If you’re not American, you might think you don’t have to deal with the IRS. But if you receive royalties from U.S companies, you do. Places like Amazon and Smashwords will withhold 30% of your royalties for the IRS. Can you get around it? Sure, if you live in a country that has a tax treaty with the U.S. and you file a W-8BEN form with each company. But it’s not as easy as filling out the W-8BENs and sending them in. You need what’s called an ITIN (Individual Taxpayer Identification Number).
Cheryl Kaye Tardif, a fellow Canadian indie author, has written a great post about how to go about obtaining an ITIN. I’m in the middle of that process right now. My application is “in the mail,” and if all goes well, I should have my ITIN by December 1st.
Like Cheryl, I used an acceptance agent. You can prepare the application yourself, but I’d read so many stories around the net about applications being rejected for the most trivial of reasons that I decided to pay an acceptance agent and increase my chances of having my application accepted the first time around. The other advantage to using an acceptance agent is that copies of your documents don’t have to be notarized. The acceptance agent vouches for them.
If you decide to do it on your own, the best ID to use is your passport. The IRS requires the original passport or a notarized copy. If you feel okay sending your passport through the mail and being without it for up to two months, go ahead, but personally I wouldn’t do that. However, the IRS is picky about notarized copies. It won’t accept a copy notarized by a Canadian notary, but it will accept a copy notarized by the issuer of the passport.
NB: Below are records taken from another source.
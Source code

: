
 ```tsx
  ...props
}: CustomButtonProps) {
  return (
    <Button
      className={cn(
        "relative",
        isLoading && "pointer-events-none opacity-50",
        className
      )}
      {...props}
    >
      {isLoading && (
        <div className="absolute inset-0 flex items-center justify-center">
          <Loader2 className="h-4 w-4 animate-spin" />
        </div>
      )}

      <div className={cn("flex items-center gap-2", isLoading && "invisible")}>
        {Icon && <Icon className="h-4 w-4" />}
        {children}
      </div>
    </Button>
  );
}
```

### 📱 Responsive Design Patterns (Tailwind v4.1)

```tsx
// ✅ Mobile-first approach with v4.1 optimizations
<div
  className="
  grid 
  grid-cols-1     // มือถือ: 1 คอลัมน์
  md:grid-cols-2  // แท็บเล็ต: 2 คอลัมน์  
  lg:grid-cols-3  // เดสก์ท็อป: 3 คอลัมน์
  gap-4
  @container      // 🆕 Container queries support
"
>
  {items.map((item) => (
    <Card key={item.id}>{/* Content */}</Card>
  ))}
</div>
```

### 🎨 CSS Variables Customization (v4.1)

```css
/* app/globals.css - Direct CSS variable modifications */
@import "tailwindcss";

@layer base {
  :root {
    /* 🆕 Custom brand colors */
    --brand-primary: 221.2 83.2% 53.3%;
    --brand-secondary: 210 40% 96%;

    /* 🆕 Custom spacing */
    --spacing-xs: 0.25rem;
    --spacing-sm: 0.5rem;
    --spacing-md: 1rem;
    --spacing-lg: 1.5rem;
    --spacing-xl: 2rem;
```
Fortunately the Canadian passport office will make a notarized copy of your passport—for free! Take your passport to your local office and explain why you need a notarized copy (taking along a copy of the ITIN application instructions would be a good idea). You’ll have to leave your passport with them for a few days, so don’t do this right before you’re about to travel.
Another option is to get an EIN, which is a tax ID for companies. Some people think it’s okay to get one of those as an individual self-publisher. Others don’t. If you’re interested in exploring this route, drop by Catherine Ryan Howard’s post about the subject.
Anyway, all of this is a PITA, and given how borders are meaningless (for the most part) on the internet, I hope tax laws designed for physical businesses will be modernized for those of us doing business on the net. I’m not holding my breath, though!